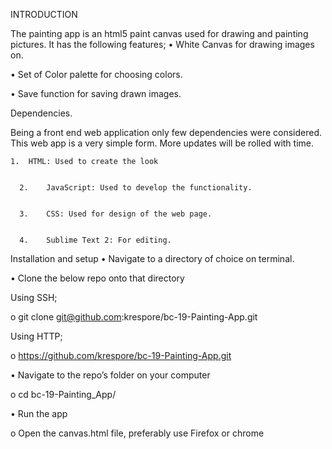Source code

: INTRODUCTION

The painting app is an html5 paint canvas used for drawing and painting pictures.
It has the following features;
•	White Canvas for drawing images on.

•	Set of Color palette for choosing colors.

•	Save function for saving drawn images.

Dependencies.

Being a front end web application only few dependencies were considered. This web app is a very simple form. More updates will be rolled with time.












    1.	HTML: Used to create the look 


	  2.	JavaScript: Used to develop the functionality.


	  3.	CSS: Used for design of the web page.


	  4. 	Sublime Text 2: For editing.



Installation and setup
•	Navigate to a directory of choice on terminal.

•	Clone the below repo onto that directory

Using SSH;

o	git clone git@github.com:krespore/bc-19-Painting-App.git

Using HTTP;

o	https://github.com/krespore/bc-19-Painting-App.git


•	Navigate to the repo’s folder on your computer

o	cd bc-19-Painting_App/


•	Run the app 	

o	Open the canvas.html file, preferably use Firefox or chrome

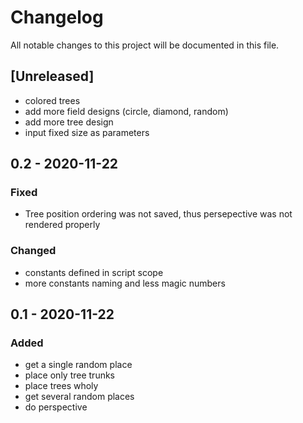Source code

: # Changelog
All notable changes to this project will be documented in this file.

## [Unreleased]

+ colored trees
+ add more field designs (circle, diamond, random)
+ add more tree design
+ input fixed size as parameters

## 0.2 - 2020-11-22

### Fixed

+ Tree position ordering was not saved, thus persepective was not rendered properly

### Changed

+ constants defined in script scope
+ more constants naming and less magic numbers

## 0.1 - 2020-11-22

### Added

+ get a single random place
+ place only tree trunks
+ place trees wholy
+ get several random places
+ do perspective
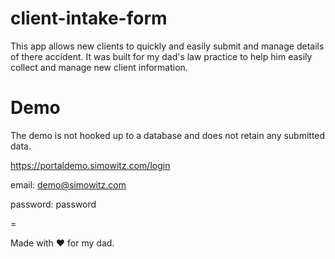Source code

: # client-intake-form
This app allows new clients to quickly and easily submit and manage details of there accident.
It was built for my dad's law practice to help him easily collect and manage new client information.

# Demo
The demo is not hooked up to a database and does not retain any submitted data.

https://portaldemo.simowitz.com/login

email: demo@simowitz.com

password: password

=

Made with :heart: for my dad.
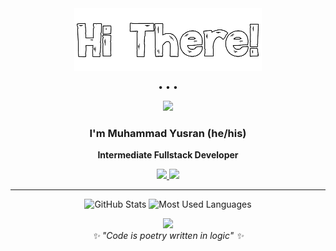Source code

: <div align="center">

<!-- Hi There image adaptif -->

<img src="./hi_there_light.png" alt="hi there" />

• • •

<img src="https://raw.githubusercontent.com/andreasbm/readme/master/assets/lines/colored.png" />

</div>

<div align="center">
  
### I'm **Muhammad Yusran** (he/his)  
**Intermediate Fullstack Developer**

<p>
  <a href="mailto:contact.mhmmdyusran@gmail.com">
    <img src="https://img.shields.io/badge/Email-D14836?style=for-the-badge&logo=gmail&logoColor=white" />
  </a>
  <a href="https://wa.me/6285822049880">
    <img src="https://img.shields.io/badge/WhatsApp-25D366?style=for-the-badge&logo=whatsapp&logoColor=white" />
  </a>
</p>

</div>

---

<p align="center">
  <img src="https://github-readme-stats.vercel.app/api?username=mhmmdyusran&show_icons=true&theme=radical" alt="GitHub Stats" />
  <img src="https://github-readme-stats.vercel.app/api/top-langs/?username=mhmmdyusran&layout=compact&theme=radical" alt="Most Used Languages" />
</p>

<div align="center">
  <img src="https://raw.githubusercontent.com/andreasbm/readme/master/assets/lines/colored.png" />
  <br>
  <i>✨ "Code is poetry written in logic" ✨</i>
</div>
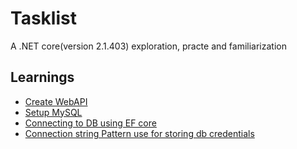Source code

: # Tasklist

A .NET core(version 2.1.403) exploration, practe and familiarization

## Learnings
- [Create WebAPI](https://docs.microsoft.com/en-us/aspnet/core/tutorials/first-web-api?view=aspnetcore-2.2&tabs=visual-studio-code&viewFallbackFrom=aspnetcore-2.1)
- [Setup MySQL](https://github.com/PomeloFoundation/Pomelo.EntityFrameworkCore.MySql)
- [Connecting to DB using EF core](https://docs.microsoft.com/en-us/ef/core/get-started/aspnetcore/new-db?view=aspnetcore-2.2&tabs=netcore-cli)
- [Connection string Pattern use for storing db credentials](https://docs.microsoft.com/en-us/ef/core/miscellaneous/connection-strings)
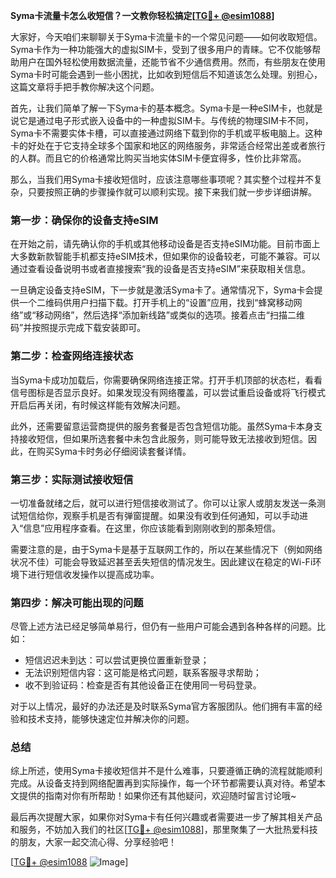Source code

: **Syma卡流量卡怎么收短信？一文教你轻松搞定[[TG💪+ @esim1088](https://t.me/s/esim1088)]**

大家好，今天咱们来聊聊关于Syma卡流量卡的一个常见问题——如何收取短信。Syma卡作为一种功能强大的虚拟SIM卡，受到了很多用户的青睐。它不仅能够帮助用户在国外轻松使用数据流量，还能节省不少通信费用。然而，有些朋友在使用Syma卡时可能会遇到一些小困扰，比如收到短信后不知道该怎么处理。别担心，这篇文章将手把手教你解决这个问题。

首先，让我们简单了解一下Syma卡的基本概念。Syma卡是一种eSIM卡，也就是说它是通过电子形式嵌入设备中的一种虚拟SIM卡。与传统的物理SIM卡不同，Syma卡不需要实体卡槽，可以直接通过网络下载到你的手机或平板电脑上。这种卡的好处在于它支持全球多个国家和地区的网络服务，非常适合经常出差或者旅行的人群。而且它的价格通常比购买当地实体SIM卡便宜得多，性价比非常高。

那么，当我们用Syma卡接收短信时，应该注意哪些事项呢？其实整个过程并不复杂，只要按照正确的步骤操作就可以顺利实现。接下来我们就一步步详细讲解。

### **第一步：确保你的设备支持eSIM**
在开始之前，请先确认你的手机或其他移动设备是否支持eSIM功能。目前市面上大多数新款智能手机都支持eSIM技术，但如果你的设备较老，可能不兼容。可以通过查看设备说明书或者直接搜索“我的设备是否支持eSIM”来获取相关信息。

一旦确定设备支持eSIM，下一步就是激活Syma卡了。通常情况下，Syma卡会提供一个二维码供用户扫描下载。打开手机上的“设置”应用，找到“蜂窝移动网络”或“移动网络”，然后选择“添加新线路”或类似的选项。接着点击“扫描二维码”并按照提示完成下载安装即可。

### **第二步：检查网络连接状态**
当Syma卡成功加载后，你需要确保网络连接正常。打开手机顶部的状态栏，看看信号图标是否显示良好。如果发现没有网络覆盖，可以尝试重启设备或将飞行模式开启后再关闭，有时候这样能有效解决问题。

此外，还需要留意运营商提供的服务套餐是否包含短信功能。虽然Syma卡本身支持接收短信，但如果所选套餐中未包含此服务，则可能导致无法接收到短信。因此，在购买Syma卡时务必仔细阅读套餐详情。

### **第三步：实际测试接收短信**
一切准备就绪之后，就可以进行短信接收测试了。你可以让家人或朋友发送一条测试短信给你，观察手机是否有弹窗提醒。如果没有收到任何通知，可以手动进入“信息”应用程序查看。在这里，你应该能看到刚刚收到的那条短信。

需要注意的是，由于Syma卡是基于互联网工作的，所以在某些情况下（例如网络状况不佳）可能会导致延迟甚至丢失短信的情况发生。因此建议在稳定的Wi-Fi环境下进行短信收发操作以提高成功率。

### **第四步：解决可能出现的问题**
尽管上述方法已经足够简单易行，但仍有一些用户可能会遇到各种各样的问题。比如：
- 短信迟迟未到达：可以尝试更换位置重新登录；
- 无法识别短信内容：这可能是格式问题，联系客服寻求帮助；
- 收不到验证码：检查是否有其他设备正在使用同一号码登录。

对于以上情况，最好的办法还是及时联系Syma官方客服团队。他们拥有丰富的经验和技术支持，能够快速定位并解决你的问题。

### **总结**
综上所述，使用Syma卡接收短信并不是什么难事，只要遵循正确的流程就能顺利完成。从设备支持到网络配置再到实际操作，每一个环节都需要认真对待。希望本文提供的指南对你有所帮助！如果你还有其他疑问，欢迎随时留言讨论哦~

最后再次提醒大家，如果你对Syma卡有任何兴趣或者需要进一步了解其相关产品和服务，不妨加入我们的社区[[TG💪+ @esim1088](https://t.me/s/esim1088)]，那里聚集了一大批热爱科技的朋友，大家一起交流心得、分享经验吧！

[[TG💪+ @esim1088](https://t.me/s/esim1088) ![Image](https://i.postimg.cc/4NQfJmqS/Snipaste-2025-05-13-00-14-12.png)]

......

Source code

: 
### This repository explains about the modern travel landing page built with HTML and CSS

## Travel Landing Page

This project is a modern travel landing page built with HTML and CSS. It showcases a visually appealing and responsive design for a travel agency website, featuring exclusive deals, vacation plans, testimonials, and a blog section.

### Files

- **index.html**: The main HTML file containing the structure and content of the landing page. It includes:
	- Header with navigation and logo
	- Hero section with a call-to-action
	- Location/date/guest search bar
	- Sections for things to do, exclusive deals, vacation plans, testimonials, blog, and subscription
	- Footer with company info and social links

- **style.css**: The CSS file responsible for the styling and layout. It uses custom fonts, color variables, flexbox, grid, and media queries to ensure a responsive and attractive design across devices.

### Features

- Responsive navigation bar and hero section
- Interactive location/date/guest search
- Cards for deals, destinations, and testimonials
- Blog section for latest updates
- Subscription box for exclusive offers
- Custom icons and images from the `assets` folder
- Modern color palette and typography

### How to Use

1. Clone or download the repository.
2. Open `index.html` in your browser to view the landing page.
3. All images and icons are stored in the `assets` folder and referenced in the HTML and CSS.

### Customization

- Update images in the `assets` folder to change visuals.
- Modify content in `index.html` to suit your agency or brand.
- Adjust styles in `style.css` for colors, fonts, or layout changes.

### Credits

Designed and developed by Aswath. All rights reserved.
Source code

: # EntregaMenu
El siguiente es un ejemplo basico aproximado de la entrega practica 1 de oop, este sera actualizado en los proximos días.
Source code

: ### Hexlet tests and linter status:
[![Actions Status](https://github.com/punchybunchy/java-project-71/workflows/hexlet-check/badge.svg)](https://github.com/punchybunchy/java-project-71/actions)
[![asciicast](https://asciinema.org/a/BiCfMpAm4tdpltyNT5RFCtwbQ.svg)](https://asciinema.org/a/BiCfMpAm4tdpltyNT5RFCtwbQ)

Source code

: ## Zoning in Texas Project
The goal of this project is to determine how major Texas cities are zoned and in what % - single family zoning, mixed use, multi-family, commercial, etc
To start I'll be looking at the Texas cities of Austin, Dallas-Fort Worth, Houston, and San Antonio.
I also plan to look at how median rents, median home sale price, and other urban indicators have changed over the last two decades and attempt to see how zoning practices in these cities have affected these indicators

......

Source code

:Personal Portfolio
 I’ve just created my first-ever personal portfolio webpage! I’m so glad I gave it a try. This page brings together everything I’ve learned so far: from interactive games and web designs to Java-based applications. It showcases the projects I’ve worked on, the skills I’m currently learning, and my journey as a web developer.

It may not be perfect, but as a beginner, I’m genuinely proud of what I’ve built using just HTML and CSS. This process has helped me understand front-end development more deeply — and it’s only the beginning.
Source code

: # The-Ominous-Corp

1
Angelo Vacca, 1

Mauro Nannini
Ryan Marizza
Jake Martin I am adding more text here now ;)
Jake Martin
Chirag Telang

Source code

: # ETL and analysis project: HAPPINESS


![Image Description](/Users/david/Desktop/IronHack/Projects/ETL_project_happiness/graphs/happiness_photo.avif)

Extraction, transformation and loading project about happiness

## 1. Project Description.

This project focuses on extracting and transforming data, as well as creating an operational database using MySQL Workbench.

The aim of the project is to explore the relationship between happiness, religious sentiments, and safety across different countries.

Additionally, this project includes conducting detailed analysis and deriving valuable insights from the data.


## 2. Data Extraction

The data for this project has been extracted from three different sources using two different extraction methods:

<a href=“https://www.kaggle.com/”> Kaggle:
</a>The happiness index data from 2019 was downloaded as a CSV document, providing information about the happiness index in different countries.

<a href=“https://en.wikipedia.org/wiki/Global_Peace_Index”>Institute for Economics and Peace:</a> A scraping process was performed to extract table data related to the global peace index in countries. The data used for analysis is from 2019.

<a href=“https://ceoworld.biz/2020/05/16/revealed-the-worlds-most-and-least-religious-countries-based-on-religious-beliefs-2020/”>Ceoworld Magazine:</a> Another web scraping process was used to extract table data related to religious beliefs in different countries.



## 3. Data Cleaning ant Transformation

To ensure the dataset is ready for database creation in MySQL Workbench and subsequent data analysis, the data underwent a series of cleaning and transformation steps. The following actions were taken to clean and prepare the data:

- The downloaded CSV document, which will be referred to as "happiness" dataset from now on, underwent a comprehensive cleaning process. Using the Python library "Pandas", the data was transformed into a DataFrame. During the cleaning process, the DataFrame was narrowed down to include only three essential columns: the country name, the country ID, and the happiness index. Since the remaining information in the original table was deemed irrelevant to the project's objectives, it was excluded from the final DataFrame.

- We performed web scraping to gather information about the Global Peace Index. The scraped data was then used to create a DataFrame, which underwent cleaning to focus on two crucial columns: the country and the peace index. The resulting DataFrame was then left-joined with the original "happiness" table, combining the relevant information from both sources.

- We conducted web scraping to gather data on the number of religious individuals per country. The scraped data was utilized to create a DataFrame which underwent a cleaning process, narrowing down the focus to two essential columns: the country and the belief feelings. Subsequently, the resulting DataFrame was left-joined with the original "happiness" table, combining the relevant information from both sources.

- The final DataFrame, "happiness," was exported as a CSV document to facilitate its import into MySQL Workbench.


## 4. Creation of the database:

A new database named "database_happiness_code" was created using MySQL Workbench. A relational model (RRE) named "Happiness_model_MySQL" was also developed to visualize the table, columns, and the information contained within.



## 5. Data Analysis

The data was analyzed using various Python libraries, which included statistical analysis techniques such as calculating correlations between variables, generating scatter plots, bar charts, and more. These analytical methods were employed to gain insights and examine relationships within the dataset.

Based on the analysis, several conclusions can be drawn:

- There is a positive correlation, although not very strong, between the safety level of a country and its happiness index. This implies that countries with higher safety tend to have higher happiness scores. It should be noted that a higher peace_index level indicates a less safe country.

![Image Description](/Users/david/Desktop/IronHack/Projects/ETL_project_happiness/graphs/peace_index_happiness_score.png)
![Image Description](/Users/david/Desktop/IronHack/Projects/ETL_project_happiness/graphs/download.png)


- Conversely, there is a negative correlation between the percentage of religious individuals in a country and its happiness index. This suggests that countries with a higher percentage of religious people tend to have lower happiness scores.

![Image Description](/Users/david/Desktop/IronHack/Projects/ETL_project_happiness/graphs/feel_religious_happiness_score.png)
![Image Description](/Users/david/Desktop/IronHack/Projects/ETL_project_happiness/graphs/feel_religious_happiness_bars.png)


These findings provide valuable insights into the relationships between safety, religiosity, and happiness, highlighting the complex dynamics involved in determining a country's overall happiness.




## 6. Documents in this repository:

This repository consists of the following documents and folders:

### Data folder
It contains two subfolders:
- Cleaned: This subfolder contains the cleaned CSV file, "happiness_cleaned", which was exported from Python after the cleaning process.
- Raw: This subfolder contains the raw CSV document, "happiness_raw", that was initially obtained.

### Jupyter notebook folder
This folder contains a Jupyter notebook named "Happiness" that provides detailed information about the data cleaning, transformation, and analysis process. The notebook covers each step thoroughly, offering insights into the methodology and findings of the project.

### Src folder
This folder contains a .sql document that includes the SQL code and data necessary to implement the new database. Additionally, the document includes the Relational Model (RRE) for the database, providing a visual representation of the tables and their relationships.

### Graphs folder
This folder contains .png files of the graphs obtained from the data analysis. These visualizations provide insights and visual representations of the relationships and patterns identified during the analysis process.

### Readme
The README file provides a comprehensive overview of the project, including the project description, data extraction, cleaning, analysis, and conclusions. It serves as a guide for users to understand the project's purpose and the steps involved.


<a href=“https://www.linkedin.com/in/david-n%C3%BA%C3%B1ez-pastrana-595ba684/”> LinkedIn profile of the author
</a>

......

Return exactly the lines of the material above, starting at the line containing "### Changed" and finishing at the line containing "This app allows", without any pictures.

### Changed

+ constants defined in script scope
+ more constants naming and less magic numbers

## 0.1 - 2020-11-22

### Added

+ get a single random place
+ place only tree trunks
+ place trees wholy
+ get several random places
+ do perspective
Source code

: # client-intake-form
This app allows new clients to quickly and easily submit and manage details of there accident.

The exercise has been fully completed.